# [GIVEN DATA]
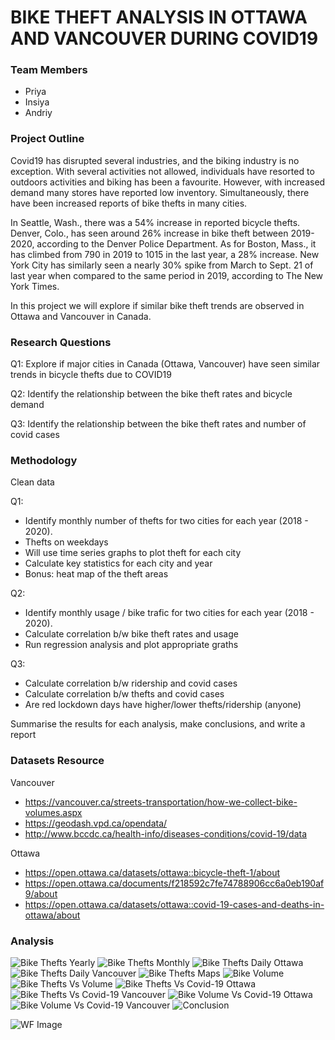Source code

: # BIKE THEFT ANALYSIS IN OTTAWA AND VANCOUVER DURING COVID19 

### Team Members
- Priya
- Insiya
- Andriy

### Project Outline
Covid19 has disrupted several industries, and the biking industry is no exception. With several activities not allowed, individuals have resorted to outdoors activities and biking has been a favourite. However, with increased demand many stores have reported low inventory. Simultaneously, there have been increased reports of bike thefts in many cities. 

In Seattle, Wash., there was a 54% increase in reported bicycle thefts. Denver, Colo., has seen around 26% increase in bike theft between 2019-2020, according to the Denver Police Department. As for Boston, Mass., it has climbed from 790 in 2019 to 1015 in the last year, a 28% increase. New York City has similarly seen a nearly 30% spike from March to Sept. 21 of last year when compared to the same period in 2019, according to The New York Times. 

In this project we will explore if similar bike theft trends are observed in Ottawa and Vancouver in Canada. 

### Research Questions

Q1:  Explore if  major cities in Canada (Ottawa, Vancouver) have seen similar trends in bicycle thefts due to COVID19

Q2: Identify the relationship between the bike theft rates and bicycle demand 

Q3: Identify the relationship between the bike theft rates and number of covid cases

### Methodology 
 
Clean data

Q1: 
- Identify monthly number of thefts for two cities for each year (2018 - 2020).
- Thefts on weekdays
- Will use time series graphs to plot theft for each city 
- Calculate key statistics for each city and year
- Bonus: heat map of the theft areas 

Q2: 
- Identify monthly usage / bike trafic  for two cities for each year (2018 - 2020).
- Calculate correlation b/w bike theft rates and usage
- Run regression analysis and plot appropriate graths

Q3:
- Calculate correlation b/w ridership and covid cases
- Calculate correlation b/w thefts and covid cases
- Are red lockdown days have higher/lower thefts/ridership (anyone)


Summarise the results for each analysis, make conclusions, and write a report 

### Datasets Resource
Vancouver
- <https://vancouver.ca/streets-transportation/how-we-collect-bike-volumes.aspx>
- <https://geodash.vpd.ca/opendata/>
- <http://www.bccdc.ca/health-info/diseases-conditions/covid-19/data>

Ottawa
- <https://open.ottawa.ca/datasets/ottawa::bicycle-theft-1/about>
- <https://open.ottawa.ca/documents/f218592c7fe74788906cc6a0eb190af9/about>
- <https://open.ottawa.ca/datasets/ottawa::covid-19-cases-and-deaths-in-ottawa/about>

### Analysis
![Bike Thefts Yearly](https://github.com/itspria/BootcampProject1/blob/main/analysis/images/biketheftyearly.PNG)
![Bike Thefts Monthly](https://github.com/itspria/BootcampProject1/blob/main/analysis/images/biketheftmonthly.PNG)
![Bike Thefts Daily Ottawa](https://github.com/itspria/BootcampProject1/blob/main/analysis/images/dailythefts_ottawa.PNG)
![Bike Thefts Daily Vancouver](https://github.com/itspria/BootcampProject1/blob/main/analysis/images/dailythefts_vancouver.PNG)
![Bike Thefts Maps](https://github.com/itspria/BootcampProject1/blob/main/analysis/images/locations.PNG)
![Bike Volume](https://github.com/itspria/BootcampProject1/blob/main/analysis/images/bikevolume.PNG)
![Bike Thefts Vs Volume](https://github.com/itspria/BootcampProject1/blob/main/analysis/images/theftsvsvol.PNG)
![Bike Thefts Vs Covid-19 Ottawa](https://github.com/itspria/BootcampProject1/blob/main/analysis/images/covid_thefts_ott.PNG)
![Bike Thefts Vs Covid-19 Vancouver](https://github.com/itspria/BootcampProject1/blob/main/analysis/images/covid_thefts_vc.PNG)
![Bike Volume Vs Covid-19 Ottawa](https://github.com/itspria/BootcampProject1/blob/main/analysis/images/covid_vol_ott.PNG)
![Bike Volume Vs Covid-19 Vancouver](https://github.com/itspria/BootcampProject1/blob/main/analysis/images/covid_vol_vc.PNG)
![Conclusion](https://github.com/itspria/BootcampProject1/blob/main/analysis/images/conclusion.PNG)


![WF Image](https://github.com/itspria/BootcampProject1/blob/main/raw_data/WF.PNG)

# [EXERCISE DIRECTIONS]
Every line above is to be duplicated exactly; no picture should be carried over.

# [EXERCISE RESULT]
Source code

: # BIKE THEFT ANALYSIS IN OTTAWA AND VANCOUVER DURING COVID19 

### Team Members
- Priya
- Insiya
- Andriy

### Project Outline
Covid19 has disrupted several industries, and the biking industry is no exception. With several activities not allowed, individuals have resorted to outdoors activities and biking has been a favourite. However, with increased demand many stores have reported low inventory. Simultaneously, there have been increased reports of bike thefts in many cities. 

In Seattle, Wash., there was a 54% increase in reported bicycle thefts. Denver, Colo., has seen around 26% increase in bike theft between 2019-2020, according to the Denver Police Department. As for Boston, Mass., it has climbed from 790 in 2019 to 1015 in the last year, a 28% increase. New York City has similarly seen a nearly 30% spike from March to Sept. 21 of last year when compared to the same period in 2019, according to The New York Times. 

In this project we will explore if similar bike theft trends are observed in Ottawa and Vancouver in Canada. 

### Research Questions

Q1:  Explore if  major cities in Canada (Ottawa, Vancouver) have seen similar trends in bicycle thefts due to COVID19

Q2: Identify the relationship between the bike theft rates and bicycle demand 

Q3: Identify the relationship between the bike theft rates and number of covid cases

### Methodology 
 
Clean data

Q1: 
- Identify monthly number of thefts for two cities for each year (2018 - 2020).
- Thefts on weekdays
- Will use time series graphs to plot theft for each city 
- Calculate key statistics for each city and year
- Bonus: heat map of the theft areas 

Q2: 
- Identify monthly usage / bike trafic  for two cities for each year (2018 - 2020).
- Calculate correlation b/w bike theft rates and usage
- Run regression analysis and plot appropriate graths

Q3:
- Calculate correlation b/w ridership and covid cases
- Calculate correlation b/w thefts and covid cases
- Are red lockdown days have higher/lower thefts/ridership (anyone)


Summarise the results for each analysis, make conclusions, and write a report 

### Datasets Resource
Vancouver
- <https://vancouver.ca/streets-transportation/how-we-collect-bike-volumes.aspx>
- <https://geodash.vpd.ca/opendata/>
- <http://www.bccdc.ca/health-info/diseases-conditions/covid-19/data>

Ottawa
- <https://open.ottawa.ca/datasets/ottawa::bicycle-theft-1/about>
- <https://open.ottawa.ca/documents/f218592c7fe74788906cc6a0eb190af9/about>
- <https://open.ottawa.ca/datasets/ottawa::covid-19-cases-and-deaths-in-ottawa/about>

### Analysis
![Bike Thefts Yearly](https://github.com/itspria/BootcampProject1/blob/main/analysis/images/biketheftyearly.PNG)
![Bike Thefts Monthly](https://github.com/itspria/BootcampProject1/blob/main/analysis/images/biketheftmonthly.PNG)
![Bike Thefts Daily Ottawa](https://github.com/itspria/BootcampProject1/blob/main/analysis/images/dailythefts_ottawa.PNG)
![Bike Thefts Daily Vancouver](https://github.com/itspria/BootcampProject1/blob/main/analysis/images/dailythefts_vancouver.PNG)
![Bike Thefts Maps](https://github.com/itspria/BootcampProject1/blob/main/analysis/images/locations.PNG)
![Bike Volume](https://github.com/itspria/BootcampProject1/blob/main/analysis/images/bikevolume.PNG)
![Bike Thefts Vs Volume](https://github.com/itspria/BootcampProject1/blob/main/analysis/images/theftsvsvol.PNG)
![Bike Thefts Vs Covid-19 Ottawa](https://github.com/itspria/BootcampProject1/blob/main/analysis/images/covid_thefts_ott.PNG)
![Bike Thefts Vs Covid-19 Vancouver](https://github.com/itspria/BootcampProject1/blob/main/analysis/images/covid_thefts_vc.PNG)
![Bike Volume Vs Covid-19 Ottawa](https://github.com/itspria/BootcampProject1/blob/main/analysis/images/covid_vol_ott.PNG)
![Bike Volume Vs Covid-19 Vancouver](https://github.com/itspria/BootcampProject1/blob/main/analysis/images/covid_vol_vc.PNG)
![Conclusion](https://github.com/itspria/BootcampProject1/blob/main/analysis/images/conclusion.PNG)


![WF Image](https://github.com/itspria/BootcampProject1/blob/main/raw_data/WF.PNG)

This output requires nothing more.